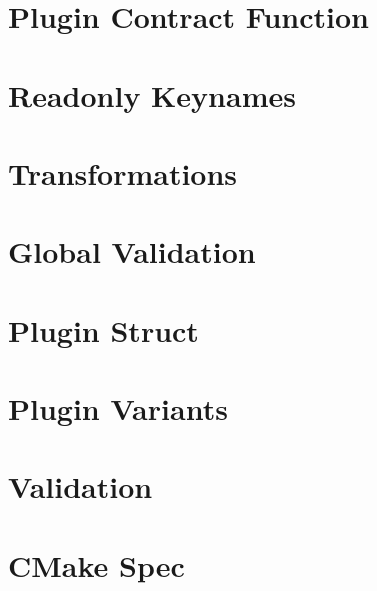 \let\mypdfximage\pdfximage\def\pdfximage{\immediate\mypdfximage}\documentclass[twoside]{book}
\newcommand{\+}{\discretionary{\mbox{\scriptsize$\hookleftarrow$}}{}{}}
\begin{document}
\chapter{Plugin Contract Function}
\label{doc_decisions_0_drafts_plugin_contract_function_md}

\chapter{Readonly Keynames}
\label{doc_decisions_0_drafts_readonly_keynames_md}

\chapter{Transformations}
\label{doc_decisions_0_drafts_transformations_md}

\chapter{Global Validation}
\label{doc_decisions_0a_postponed_global_validation_md}

\chapter{Plugin Struct}
\label{doc_decisions_0a_postponed_plugin_struct_md}

\chapter{Plugin Variants}
\label{doc_decisions_0a_postponed_plugin_variants_md}

\chapter{Validation}
\label{doc_decisions_0a_postponed_validation_md}

\chapter{CMake Spec}
\label{doc_decisions_0b_rejected_cmake_spec_md}

\end{document}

• **Activity**:
Every line of the records above must reappear exactly, though the pictures must not.

• **Completed exercise**:
 \let\mypdfximage\pdfximage\def\pdfximage{\immediate\mypdfximage}\documentclass[twoside]{book}
\newcommand{\+}{\discretionary{\mbox{\scriptsize$\hookleftarrow$}}{}{}}
\begin{document}
\chapter{Plugin Contract Function}
\label{doc_decisions_0_drafts_plugin_contract_function_md}

\chapter{Readonly Keynames}
\label{doc_decisions_0_drafts_readonly_keynames_md}

\chapter{Transformations}
\label{doc_decisions_0_drafts_transformations_md}

\chapter{Global Validation}
\label{doc_decisions_0a_postponed_global_validation_md}

\chapter{Plugin Struct}
\label{doc_decisions_0a_postponed_plugin_struct_md}

\chapter{Plugin Variants}
\label{doc_decisions_0a_postponed_plugin_variants_md}

\chapter{Validation}
\label{doc_decisions_0a_postponed_validation_md}

\chapter{CMake Spec}
\label{doc_decisions_0b_rejected_cmake_spec_md}

\end{document}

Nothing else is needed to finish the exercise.